In a trading update, the Irish oil firm also said its TEN project in West Africa is over 80% complete with first oil expected this summer.
At the end of 2015, Tullow had total facility headroom and free cash of $1.9 billion and net debt of $4.0 billion.
Chief executive Aidan Heavy said: “Strong West African oil production supported by a significant hedge programme delivered pre-tax operating cash flow of $1billion.
“We also made excellent progress on the development of the TEN Project which is on track to begin production in the middle of 2016 and we expect the Group to be producing around 100,000 bopd in West Africa in 2017.
“In East Africa, steady progress has been made towards a potential development sanction in 2017.
“Our appraisal programme in Kenya has proved up commercial resources with further significant upside identified. We continue to focus on driving down our costs and capital expenditure and, at the beginning of 2016, Tullow has a mark-to-market hedge value of over $600 million and financial headroom of $1.9 billion.
“We have a diversified balance sheet which supports our planned activities for the year ahead.”
West Africa working interest oil production was within guidance averaging 66,600 bopd. In 2016, West Africa average working interest oil production guidance is expected to be in the range of 73,000 to 80,000 bopd. This includes production from the TEN development which remains on track for first oil between July and August 2016.
All the key milestones of the TEN project have been met, with the next important event being the sailaway of the TEN FPSO from Singapore to Ghana. The vessel is expected to depart in late January 2016 and arrive in Ghana in early March when the vessel will begin to be connected to the risers and subsea infrastructure.
Tullow estimates that TEN average working interest production in 2016 will be around 23,000 bopd gross (net: 11,000 bopd).
In Europe, working interest gas production in 2015 was within guidance averaging 6,800 boepd. In 2016, Europe average working interest gas production guidance is expected to be in the range of 5,000 to 7,000 boepd.
In West Africa, Tullow said Jubilee production performance for 2015 exceeded the 100,000 bopd target, averaging 102,600 bopd gross (net: 36,400 bopd). Good performance from the onshore gas processing facility has allowed significant gas export from the Jubilee field with an average rate of gas export of around 85 mmscfd in the last quarter of 2015.
Tullow is forecasting Jubilee 2016 average production to be around 101,000 bopd gross (net: 36,000 bopd). This reflects the impact of a planned two week FPSO maintenance shutdown in the first quarter 2016 and a period of reduced water injection capacity which is currently being addressed.
Tullow has been actively managing its current equity positions and exposure to drilling costs across the portfolio in 2015 and this work will continue in the coming year as we prepare for increased exploration activity in 2017/18, subject to market conditions.

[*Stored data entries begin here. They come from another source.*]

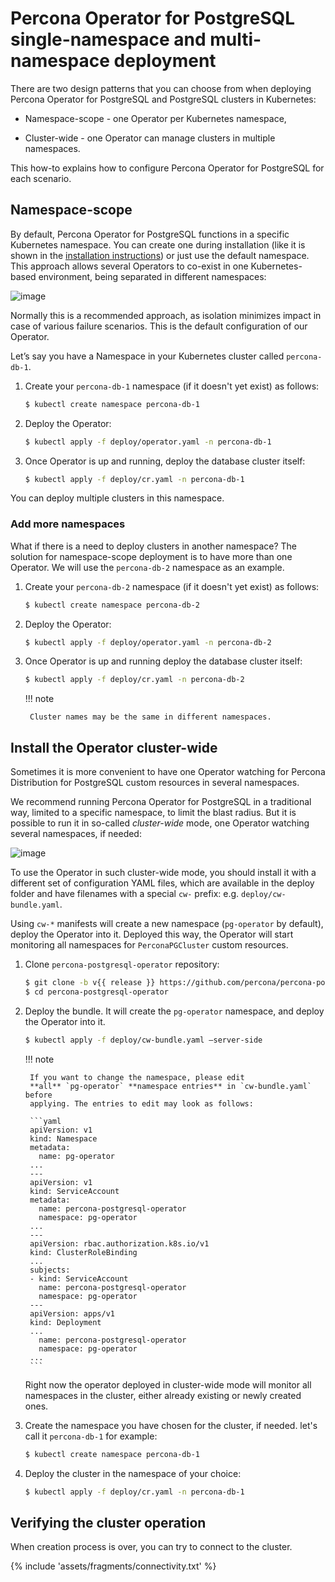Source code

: # Percona Operator for PostgreSQL single-namespace and multi-namespace deployment

There are two design patterns that you can choose from when deploying Percona Operator for PostgreSQL and PostgreSQL clusters in Kubernetes:

* Namespace-scope - one Operator per Kubernetes namespace,

* Cluster-wide - one Operator can manage clusters in multiple namespaces.

This how-to explains how to configure Percona Operator for PostgreSQL for each scenario.

## Namespace-scope

By default, Percona Operator for PostgreSQL functions in a specific Kubernetes namespace. You can
create one during installation (like it is shown in the
[installation instructions](kubernetes.md#install-kubernetes)) or just use the default namespace. This approach allows several Operators to co-exist in one Kubernetes-based environment, being separated in different namespaces:

![image](assets/images/cluster-wide-1.svg)

Normally this is a recommended approach, as isolation minimizes impact in case of various failure scenarios. This is the default configuration of our Operator.

Let’s say you have a Namespace in your Kubernetes cluster called `percona-db-1`.

1. Create your `percona-db-1` namespace (if it doesn't yet exist) as follows:

    ``` {.bash data-prompt="$" }
    $ kubectl create namespace percona-db-1
    ```

2. Deploy the Operator:

    ``` {.bash data-prompt="$" }
    $ kubectl apply -f deploy/operator.yaml -n percona-db-1
    ```

3. Once Operator is up and running, deploy the database cluster itself:

    ``` {.bash data-prompt="$" }
    $ kubectl apply -f deploy/cr.yaml -n percona-db-1
    ```

You can deploy multiple clusters in this namespace.

### Add more namespaces

What if there is a need to deploy clusters in another namespace? The solution for namespace-scope deployment is to have more than one Operator. We will use the `percona-db-2` namespace as an example.

1. Create your `percona-db-2` namespace (if it doesn't yet exist) as follows:

    ``` {.bash data-prompt="$" }
    $ kubectl create namespace percona-db-2
    ```

2. Deploy the Operator:

    ``` {.bash data-prompt="$" }
    $ kubectl apply -f deploy/operator.yaml -n percona-db-2
    ```

3. Once Operator is up and running deploy the database cluster itself:

    ``` {.bash data-prompt="$" }
    $ kubectl apply -f deploy/cr.yaml -n percona-db-2
    ```

    !!! note

        Cluster names may be the same in different namespaces.

## Install the Operator cluster-wide

Sometimes it is more convenient to have one Operator watching for
Percona Distribution for PostgreSQL custom resources in several namespaces.

We recommend running Percona Operator for PostgreSQL in a traditional way,
limited to a specific namespace, to limit the blast radius. But it is possible
to run it in so-called *cluster-wide* mode, one Operator watching several
namespaces, if needed:

![image](assets/images/cluster-wide-2.svg)

To use the Operator in such cluster-wide mode, you should install it with a
different set of configuration YAML files, which are available in the deploy
folder and have filenames with a special `cw-` prefix: e.g.
`deploy/cw-bundle.yaml`.

Using `cw-*` manifests will create a new namespace (`pg-operator` by default),
deploy the Operator into it. Deployed this way, the Operator will start
monitoring all namespaces for `PerconaPGCluster` custom resources.

1. Clone `percona-postgresql-operator` repository:

    ``` {.bash data-prompt="$" }
    $ git clone -b v{{ release }} https://github.com/percona/percona-postgresql-operator
    $ cd percona-postgresql-operator
    ```

2. Deploy the bundle. It will create the `pg-operator` namespace, and deploy the
    Operator into it.

    ``` {.bash data-prompt="$" }
    $ kubectl apply -f deploy/cw-bundle.yaml –server-side
    ```

    !!! note

        If you want to change the namespace, please edit
        **all** `pg-operator` **namespace entries** in `cw-bundle.yaml` before
        applying. The entries to edit may look as follows:

        ```yaml
        apiVersion: v1
        kind: Namespace
        metadata:
          name: pg-operator
        ...
        ---
        apiVersion: v1
        kind: ServiceAccount
        metadata:
          name: percona-postgresql-operator
          namespace: pg-operator
        ...
        ---
        apiVersion: rbac.authorization.k8s.io/v1
        kind: ClusterRoleBinding
        ...
        subjects:
        - kind: ServiceAccount
          name: percona-postgresql-operator
          namespace: pg-operator
        ---
        apiVersion: apps/v1
        kind: Deployment
        ...
          name: percona-postgresql-operator
          namespace: pg-operator
        ...
        ```

    Right now the operator deployed in cluster-wide mode will monitor all
    namespaces in the cluster, either already existing or newly created ones.

3. Create the namespace you have chosen for the cluster, if needed. let's call
it `percona-db-1` for example:

    ``` {.bash data-prompt="$" }
    $ kubectl create namespace percona-db-1
    ```
    
4.  Deploy the cluster in the namespace of your choice:

    ``` {.bash data-prompt="$" }
    $ kubectl apply -f deploy/cr.yaml -n percona-db-1
    ```

## Verifying the cluster operation

When creation process is over, you can try to connect to the cluster.

{% include 'assets/fragments/connectivity.txt' %}


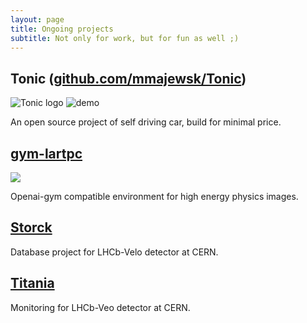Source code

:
 ```yaml
---
layout: page
title: Ongoing projects
subtitle: Not only for work, but for fun as well ;)
---
```


## Tonic ([github.com/mmajewsk/Tonic](https://github.com/mmajewsk/Tonic))

  
![Tonic logo](https://i.imgur.com/fRRTeo6.png)
![demo](https://imgur.com/HAA9xJo.gif)
  
An open source project of self driving car, build for minimal price.

## [gym-lartpc](https://github.com/mmajewsk/gym-lartpc2d)

![](https://i.imgur.com/IyswEwy.gif)

Openai-gym compatible environment for high energy physics images.

## [Storck](https://gitlab.cern.ch/mmajewsk/storck)

Database project for LHCb-Velo detector at CERN.

## [Titania](https://gitlab.cern.ch/mmajewsk/titania)

Monitoring for LHCb-Veo detector at CERN.

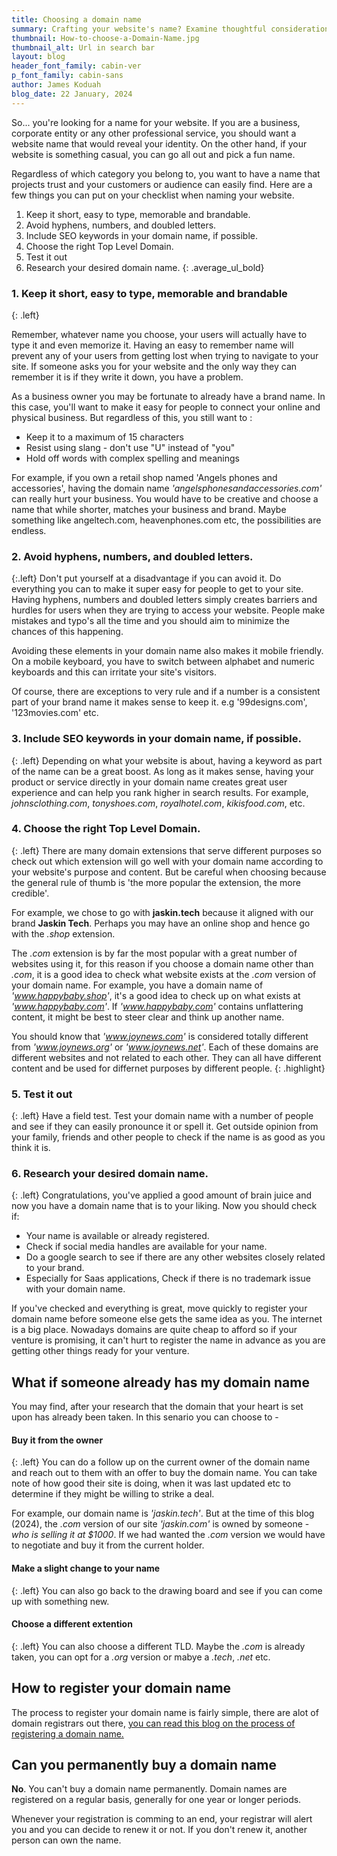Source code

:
 ```yaml
---
title: Choosing a domain name
summary: Crafting your website's name? Examine thoughtful considerations for your ideal domain. 
thumbnail: How-to-choose-a-Domain-Name.jpg
thumbnail_alt: Url in search bar
layout: blog
header_font_family: cabin-ver
p_font_family: cabin-sans
author: James Koduah
blog_date: 22 January, 2024
---
```


So... you're looking for a name for your website.
If you are a business, corporate entity or any other professional service, you should want a website name that would reveal your identity. On the other hand, if your website is something casual, you can go all out and pick a fun name.

Regardless of which category you belong to, you want to have a name that projects trust and your customers or audience can easily find. Here are a few things you can put on your checklist when naming your website.

1. Keep it short, easy to type, memorable and brandable.
2. Avoid hyphens, numbers, and doubled letters.
3. Include SEO keywords in your domain name, if possible.
4. Choose the right Top Level Domain.
5. Test it out
6. Research your desired domain name.
{: .average_ul_bold}


### 1\. Keep it short, easy to type, memorable and brandable
{: .left}

Remember, whatever name you choose, your users will actually have to type it and even memorize it. Having an easy to remember name will prevent any of your users from getting lost when trying to navigate to your site. If someone asks you for your website and the only way they can remember it is if they write it down, you have a problem. 

As a business owner you may be fortunate to already have a brand name. In this case, you'll want to make it easy for people to connect your online and physical business. But regardless of this, you still want to :

* Keep it to a maximum of 15 characters
* Resist using slang - don't use "U" instead of "you"
* Hold off words with complex spelling and meanings

For example, if you own a retail shop named 'Angels phones and accessories', having the domain name *'angelsphonesandaccessories.com'* can really hurt your business. You would have to be creative and choose a name that while shorter, matches your business and brand. Maybe something like angeltech.com, heavenphones.com etc, the possibilities are endless.


### 2\. Avoid hyphens, numbers, and doubled letters.
{:.left}
Don't put yourself at a disadvantage if you can avoid it. Do everything you can to make it super easy for people to get to your site. Having hyphens, numbers and doubled letters simply creates barriers and hurdles for users when they are trying to access your website. People make mistakes and typo's all the time and you should aim to minimize the chances of this happening.

Avoiding these elements in your domain name also makes it mobile friendly. On a mobile keyboard, you have to switch between alphabet and numeric keyboards and this can irritate your site's visitors.

Of course, there are exceptions to very rule and if a number is a consistent part of your brand name it makes sense to keep it. e.g '99designs.com', '123movies.com' etc.


### 3. Include SEO keywords in your domain name, if possible.
{: .left}
Depending on what your website is about, having a keyword as part of the name can be a great boost. As long as it makes sense, having your product or service directly in your domain name creates great user experience and can help you rank higher in search results.
For example, *johnsclothing.com*, *tonyshoes.com*, *royalhotel.com*, *kikisfood.com*, etc.

### 4. Choose the right Top Level Domain.
{: .left}
There are many domain extensions that serve different purposes so check out which extension will go well with your domain name according to your website's purpose and content. But be careful when choosing because the general rule of thumb is 'the more popular the extension, the more credible'.

For example, we chose to go with **jaskin.tech** because it aligned with our brand **Jaskin Tech**. Perhaps you may have an online shop and hence go with the *.shop* extension.

The *.com* extension is by far the most popular with a great number of websites using it, for this reason if you choose a domain name other than *.com*, it is a good idea to check what website exists at the *.com* version of your domain name. For example, you have a domain name of *'www.happybaby.shop'*, it's a good idea to check up on what exists at *'www.happybaby.com'*. If *'www.happybaby.com'* contains unflattering content, it might be best to steer clear and think up another name.

You should know that *'www.joynews.com'* is considered totally different from *'www.joynews.org'* or *'www.joynews.net'*. Each of these domains are different websites and not related to each other. They can all have different content and be used for differnet purposes by different people.
{: .highlight} 

### 5. Test it out
{: .left}
Have a field test. Test your domain name with a number of people and see if they can easily pronounce it or spell it. Get outside opinion from your family, friends and other people to check if the name is as good as you think it is.

### 6. Research your desired domain name.
{: .left}
Congratulations, you've applied a good amount of brain juice and now you have a domain name that is to your liking. Now you should check if: 

* Your name is available or already registered.
* Check if social media handles are available for your name.
* Do a google search to see if there are any other websites closely related to your brand.
* Especially for Saas applications, Check if there is no trademark issue with your domain name.

If you've checked and everything is great, move quickly to register your domain name before someone else gets the same idea as you. The internet is a big place. Nowadays domains are quite cheap to afford so if your venture is promising, it can't hurt to register the name in advance as you are getting other things ready for your venture.


## What if someone already has my domain name
You may find, after your research that the domain that your heart is set upon has already been taken. In this senario you can choose to - 

#### Buy it from the owner
{: .left}
You can do a follow up on the current owner of the domain name and reach out to them with an offer to buy the domain name. You can take note of how good their site is doing, when it was last updated etc to determine if they might be willing to strike a deal.

For example, our domain name is *'jaskin.tech'*. But at the time of this blog (2024), the *.com* version of our site *'jaskin.com'* is owned by someone - *who is selling it at $1000*. If we had wanted the *.com* version we would have to negotiate and buy it from the current holder.

#### Make a slight change to your name
{: .left}
You can also go back to the drawing board and see if you can come up with something new.

#### Choose a different extention
{: .left}
You can also choose a different TLD. Maybe the *.com* is already taken, you can opt for a *.org* version or mabye a *.tech*, *.net* etc.



## How to register your domain name
The process to register your domain name is fairly simple, there are alot of domain registrars out there, [you can read this blog on the process of registering a domain name.](/)

## Can you permanently buy a domain name
**No**. You can't buy a domain name permanently. Domain names are registered on a regular basis, generally for one year or longer periods.

Whenever your registration is comming to an end, your registrar will alert you and you can decide to renew it or not. If you don't renew it, another person can own the name.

A number of further farmdowns are under way across its portfolio.
The improvement in the year end net debt and liquidity versus previous forecasts is largely due to ongoing capex and cost management plus the timing of payments in relation to the TEN Project which has resulted in 2015 Group capex totalling $1.7 billion versus guidance of $1.9 billion.
Despite current low oil prices, Tullow said it expects to maintain sufficient liquidity throughout 2016.
Its full year results are scheduled for February 10.